Search the listing below for the word "completed", and copy every line in which it turns up.

== DATA FOR ANALYSIS ==
= = = = =

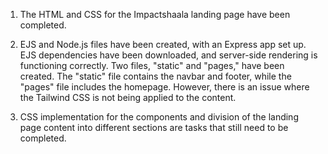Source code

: 1) The HTML and CSS for the Impactshaala landing page have been completed.

2) EJS and Node.js files have been created, with an Express app set up. EJS dependencies have been downloaded, and server-side rendering is functioning correctly. Two files, "static" and "pages," have been created. The "static" file contains the navbar and footer, while the "pages" file includes the homepage. However, there is an issue where the Tailwind CSS is not being applied to the content.

3) CSS implementation for the components and division of the landing page content into different sections are tasks that still need to be completed.






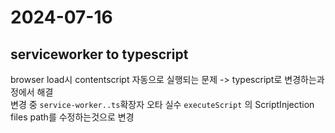 # 2024-07-16

## serviceworker to typescript

browser load시 contentscript 자동으로 실행되는 문제 -> typescript로 변경하는과정에서 해결  
변경 중 `service-worker..ts`확장자 오타 실수
`executeScript` 의 ScriptInjection files path를 수정하는것으로 변경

= = = = =

== EXPECTED ANSWER ==
: 1) The HTML and CSS for the Impactshaala landing page have been completed.
3) CSS implementation for the components and division of the landing page content into different sections are tasks that still need to be completed.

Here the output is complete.